By Sam Stovall Please see the note below regarding changes to Standard & Poor's STARS ranking system.

When the S&P Managed Care subindustry index popped up on the most recent industry momentum list, I was taken aback. But then I thought that maybe there could be an investment opportunity in a group that was recently hammered by investor fears that the insurance-industry probe spearheaded by New York Attorney General Eliot Spitzer may extend to some managed-care outfits that maintain life-insurance operations -- and that John Kerry might prevail in the Presidential election.

Not so fast. Phillip Seligman, S&P's Managed Care analyst, is still neutral on the group. Seligman believes the strong year-to-date gain for the group -- the industry subindex is up 32% through Nov. 12 -- has reflected in part investor expectations of healthy earnings-per-share gains through 2005. He views the share-price advance, most of which occurred in the first quarter, as a result of investor optimism regarding a stronger economy, improving execution by management, and possible further industry consolidation.

SMALLER HIKES. That's the good news. But Seligman thinks investors have become concerned that state probes of the insurance industry may eventually look at health insurers. He also thinks investors are wary of lower premium price increases that S&P sees resulting from competition and pushback by accounts that view managed-care organization (MCO) profits as excessive. S&P believes lower price increases are already affecting margins. And those are key factors behind S&P's neutral investment outlook.

Seligman sees the group as likely to deliver strong earnings growth in 2004 and 2005, fueled mainly by premium price hikes that are outpacing medical cost inflation, which is averaging in the high single digits for MCOs under our analytical coverage. S&P believes employers continue to take stronger positions against rising premiums, primarily by means of reducing expensive options and cutting rate hikes in favor of higher co-payments (a practice known as buydowns).

S&P expects most MCOs to experience flat to modestly higher medical cost ratios -- the measure of direct costs expended on health care as a percentage of total premium revenues -- in 2004 and 2005, as it believes that, to attract and retain accounts, MCOs have cut premium-rate hikes to more closely match recent, more moderate medical cost trends. Seligman notes that many MCOs also now provide consumer-directed, more flexible health plans that have been effective thus far in driving down medical costs.

SLOWING EARNINGS GROWTH. MCOs are also seeking to reduce selling, general, and administrative (SG&A) cost ratios, in S&P's view, via improving information-technology systems to further automate transaction processing, and by consolidating service operations.
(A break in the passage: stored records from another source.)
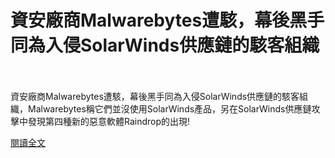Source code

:# 資安廠商Malwarebytes遭駭，幕後黑手同為入侵SolarWinds供應鏈的駭客組織

<!--more-->
<!--23-->
<br><br/>
資安廠商Malwarebytes遭駭，幕後黑手同為入侵SolarWinds供應鏈的駭客組織，Malwarebytes稱它們並沒使用SolarWinds產品，另在SolarWinds供應鏈攻擊中發現第四種新的惡意軟體Raindrop的出現!

[閱讀全文](https://blog.billows.com.tw/?p=874&fbclid=IwAR3_l49ABhlIbfLgdnjTNjk8PKdtk4Sn80ZGbkdF3rUXNqJEVPuiDtK0Wgg)


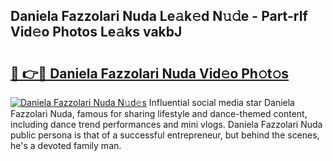 ## Daniela Fazzolari Nuda Le𝚊k𝚎d N𝚞𝚍e - Part-rIf Vid𝚎o Photos Le𝚊ks vakbJ

# <h2><a href="http://fbf87fy.evod.top/?m=Daniela+Fazzolari+Nuda">🔗 👉🔴 Daniela Fazzolari Nuda Vid𝚎o Ph𝚘t𝚘s</a></h2>

[![Daniela Fazzolari Nuda N𝚞d𝚎s](https://i.imgur.com/8V9OHl7.gif)](http://fbf87fy.evod.top/?m=Daniela+Fazzolari+Nuda)
Influential social media star Daniela Fazzolari Nuda, famous for sharing lifestyle and dance-themed content, including dance trend performances and mini vlogs. Daniela Fazzolari Nuda public persona is that of a successful entrepreneur, but behind the scenes, he's a devoted family man. 

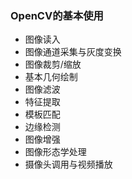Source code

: ### OpenCV的基本使用

- 图像读入
- 图像通道采集与灰度变换
- 图像裁剪/缩放
- 基本几何绘制
- 图像滤波
- 特征提取
- 模板匹配
- 边缘检测
- 图像增强
- 图像形态学处理
- 摄像头调用与视频播放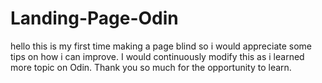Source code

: # Landing-Page-Odin


hello this is my first time making a page blind so i would appreciate some tips on how i can improve. I would continuously modify this as i learned more topic on Odin. Thank you so much for the opportunity to learn.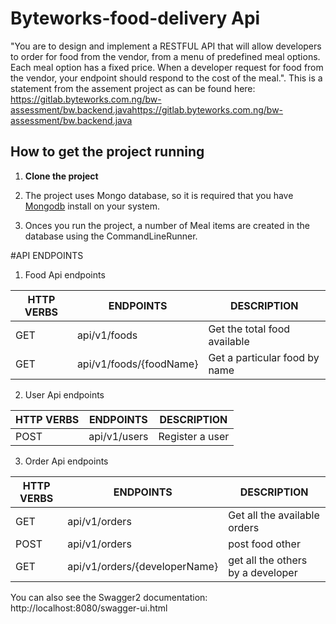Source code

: # Byteworks-food-delivery Api
"You are to design and implement a RESTFUL API that will allow developers to order for food from the vendor, from a menu of predefined meal options. Each meal option has a fixed price. When a developer request for food from the vendor, your endpoint should respond to the cost of the meal.". This is a statement from the assement project as can be found here: https://gitlab.byteworks.com.ng/bw-assessment/bw.backend.javahttps://gitlab.byteworks.com.ng/bw-assessment/bw.backend.java

## How to get the project running

1. **Clone the project**

2. The project uses Mongo database, so it is required that you have [Mongodb](https://docs.mongodb.com/manual/installation/) install on your system.

3. Onces you run the project, a number of Meal items are created in the database using the CommandLineRunner.


#API ENDPOINTS

1. Food Api endpoints

| **HTTP VERBS** | **ENDPOINTS**                 | **DESCRIPTION**
| -------------- | ----------------------------- | ----------------------------
|GET             | api/v1/foods                  | Get the total food available
|GET             | api/v1/foods/{foodName}       | Get a particular food by name



2. User Api endpoints

| **HTTP VERBS** | **ENDPOINTS**                 | **DESCRIPTION**
| -------------- | ----------------------------- | ----------------------------
| POST           | api/v1/users                  | Register a user



3. Order Api endpoints

| **HTTP VERBS** | **ENDPOINTS**                 | **DESCRIPTION**
| -------------- | ----------------------------- | ----------------------------
|GET             | api/v1/orders                 | Get all the available orders
|POST            | api/v1/orders                 | post food other 
|GET             | api/v1/orders/{developerName} | get all the others by a developer


You can also see the Swagger2 documentation: http://localhost:8080/swagger-ui.html





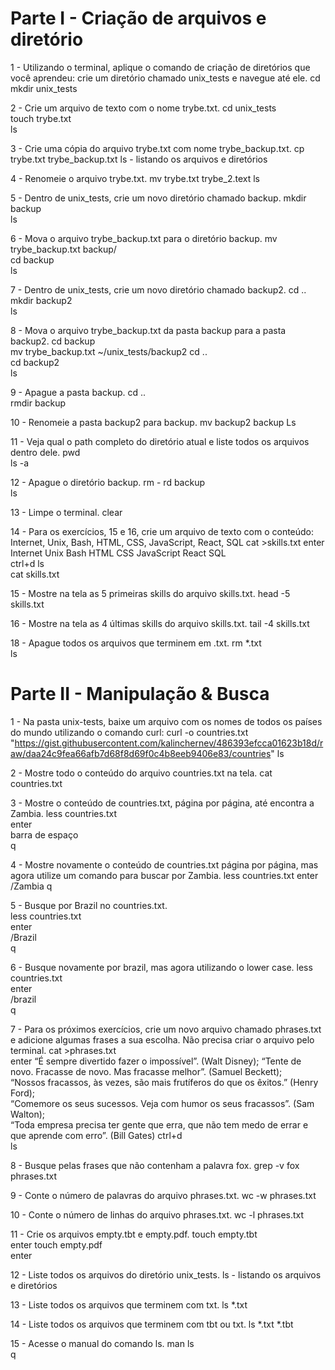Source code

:# Parte I - Criação de arquivos e diretório 
1 - Utilizando o terminal, aplique o comando de criação de diretórios que você aprendeu: crie um diretório chamado unix_tests e navegue até ele. 
  cd  
  mkdir unix_tests  

2 - Crie um arquivo de texto com o nome trybe.txt. 
  cd unix_tests  
  touch trybe.txt  
  ls  

3 - Crie uma cópia do arquivo trybe.txt com nome trybe_backup.txt. 
  cp trybe.txt trybe_backup.txt 
  ls - listando os arquivos e diretórios 

4 - Renomeie o arquivo trybe.txt. 
  mv trybe.txt trybe_2.text 
  ls  

5 - Dentro de unix_tests, crie um novo diretório chamado backup. 
  mkdir backup   
  ls  

6 - Mova o arquivo trybe_backup.txt para o diretório backup. 
  mv trybe_backup.txt backup/  
  cd backup  
  ls  

7 - Dentro de unix_tests, crie um novo diretório chamado backup2. 
  cd ..  
  mkdir backup2  
  ls  

8 - Mova o arquivo trybe_backup.txt da pasta backup para a pasta backup2. 
  cd backup  
  mv trybe_backup.txt ~/unix_tests/backup2 
  cd ..  
  cd backup2  
  ls  

9 - Apague a pasta backup. 
  cd ..  
  rmdir backup  

10 - Renomeie a pasta backup2 para backup. 
  mv backup2 backup 
  Ls 
 
11 - Veja qual o path completo do diretório atual e liste todos os arquivos dentro dele. 
  pwd  
  ls -a  

12 - Apague o diretório backup. 
  rm - rd backup  
  ls      

13 - Limpe o terminal. 
  clear  

14 - Para os exercícios, 15 e 16, crie um arquivo de texto com o conteúdo: Internet, Unix, Bash, HTML, CSS, JavaScript, React, SQL 
  cat >skills.txt 
enter  
  Internet 
  Unix 
  Bash 
  HTML 
  CSS 
  JavaScript 
  React 
  SQL  
ctrl+d 
  ls  
  cat skills.txt  

15 - Mostre na tela as 5 primeiras skills do arquivo skills.txt. 
  head -5 skills.txt  

16 - Mostre na tela as 4 últimas skills do arquivo skills.txt. 
  tail -4 skills.txt  

18 - Apague todos os arquivos que terminem em .txt. 
  rm *.txt  
  ls  

# Parte II - Manipulação & Busca 
1 - Na pasta unix-tests, baixe um arquivo com os nomes de todos os países do mundo utilizando o comando curl: 
  curl -o countries.txt "https://gist.githubusercontent.com/kalinchernev/486393efcca01623b18d/raw/daa24c9fea66afb7d68f8d69f0c4b8eeb9406e83/countries" 
  ls  

2 - Mostre todo o conteúdo do arquivo countries.txt na tela. 
  cat countries.txt 

3 - Mostre o conteúdo de countries.txt, página por página, até encontra a Zambia. 
  less countries.txt  
enter  
barra de espaço          
  q 

4 - Mostre novamente o conteúdo de countries.txt página por página, mas agora utilize um comando para buscar por Zambia. 
  less countries.txt 
enter 
  /Zambia 
  q  

5 - Busque por Brazil no countries.txt.  
  less countries.txt  
enter  
  /Brazil  
  q  

6 - Busque novamente por brazil, mas agora utilizando o lower case. 
  less countries.txt  
enter  
  /brazil  
  q  

7 - Para os próximos exercícios, crie um novo arquivo chamado phrases.txt e adicione algumas frases a sua escolha. Não precisa criar o arquivo pelo terminal. 
  cat >phrases.txt  
enter 
  “É sempre divertido fazer o impossível”. (Walt Disney); 
  “Tente de novo. Fracasse de novo. Mas fracasse melhor”. (Samuel Beckett);   
  “Nossos fracassos, às vezes, são mais frutíferos do que os êxitos.” (Henry Ford);   
  “Comemore os seus sucessos. Veja com humor os seus fracassos”. (Sam Walton);  
  “Toda empresa precisa ter gente que erra, que não tem medo de errar e que aprende com erro”. (Bill Gates) ctrl+d  
  ls  

8 - Busque pelas frases que não contenham a palavra fox. 
  grep -v fox phrases.txt  

9 - Conte o número de palavras do arquivo phrases.txt. 
  wc -w phrases.txt  

10 - Conte o número de linhas do arquivo phrases.txt. 
  wc -l phrases.txt  

11 - Crie os arquivos empty.tbt e empty.pdf. 
  touch empty.tbt  
enter 
  touch empty.pdf  
enter      

12 - Liste todos os arquivos do diretório unix_tests. 
  ls - listando os arquivos e diretórios 

13 - Liste todos os arquivos que terminem com txt. 
  ls *.txt  

14 - Liste todos os arquivos que terminem com tbt ou txt. 
  ls *.txt *.tbt  

15 - Acesse o manual do comando ls. 
  man ls  
  q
Amid rising competition, Seligman sees some or most of the savings being invested in growth initiatives.

Earnings of publicly traded MCOs should grow 15% to 20% on average in 2004, according to S&P's forecasts, and at a modestly slower pace in 2005. Seligman thinks well-run MCOs, with strong underwriting skills, good cost controls, an array of attractive products, and growing fee-based, rather than risk-based, membership, should be able to maintain this earnings growth level for the longer term.

Industry Momentum List Update

For regular readers of the Sector Watch column, here is this week's list of the industries in the S&P 1500 with Relative Strength Rankings of "5" (price performances in the past 12 months that were among the top 10% of the industries in the S&P 1500) and their proxies (the highest STARS-ranked companies in the subindustry index; tie goes to the largest market value) as of November 12, 2004:






Commodity Chemicals

Lyondell Chemical




Consumer Electronics

Harman International




Fertilizers & Agricultural Chemicals

Scott's Co.




Internet Retail





Internet Software & Services





Managed Health Care





Office Electronics





Oil & Gas Equipment & Services

BJ Services




Oil & Gas Exploration & Production





Oil & Gas Refining & Marketing & Transportation










Wireless Telecommunication Services

Nextel Partners




Note: Effective Novermber 12, 2004, Standard & Poor's has modified its Stock Appreciation Ranking System (STARS) nomenclature:

5 STARS now designates a stock ranked strong buy, instead of the previous buy;

4 STARS is now buy, instead of accumulate;

2 STARS is now sell, instead of avoid; and

1 STARS is now strong sell, instead of sell.

The 3 STARS ranking remains as hold.

Required Disclosures

Standard & Poor's Stock Appreciation Ranking System (STARS)

5-STARS (Strong Buy): Total return is expected to outperform the total return of the S&P 500 Index by a wide margin, with shares rising in price on an absolute basis.

4-STARS (Buy): Total return is expected to outperform the total return of the S&P 500 Index, with shares rising in price on an absolute basis.

3-STARS (Hold): Total return is expected to closely approximate that of the total return of the S&P 500 Index, with shares generally rising in price on an absolute basis.

2-STARS (Sell): Total return is expected to underperform the total return of the S&P 500 Index, and share price is not anticipated to show a gain.

1-STARS (Strong Sell): Total return is expected to underperform the total return of the S&P 500 Index by a wide margin, with shares falling in price on an absolute basis.

As of September 30, 2004, SPIAS and their U.S. research analysts have recommended 29.2% of issuers with buy recommendations, 58.5% with hold recommendations and 12.3% with sell recommendations.

All of the views expressed in this research report accurately reflect the research analysts' personal views regarding any and all of the subject securities or issuers. No part of the analysts' compensation was, is, or will be, directly or indirectly, related to the specific recommendations or views expressed in this research report.

Additional information is available upon request to Standard & Poor's.

Other Disclosures

This research report was prepared by Standard & Poor's Investment Advisory Services LLC ("SPIAS"), and may have been provided to you either by: (i) Standard & Poor's under a license agreement with The McGraw-Hill Companies, Inc., which holds the copyright to this report; or (ii) a Standard & Poor's client who is granted a sub-license by Standard & Poor's. This equity research report and recommendations are performed separately from any other analytic activity of Standard & Poor's. Standard & Poor's equity research analysts have no access to non-public information received by other units of Standard & Poor's.

Standard & Poor's does not trade in its own account. SPIAS is affiliated with various entities, which may perform services for companies covered by the recommendations in this report. Each such affiliate is operationally independent from SPIAS.


This material is based upon information that we consider to be reliable, but neither SPIAS nor its affiliates warrant its completeness or accuracy, and it should not be relied upon as such. Assumptions, opinions and estimates constitute our judgment as of the date of this material and are subject to change without notice.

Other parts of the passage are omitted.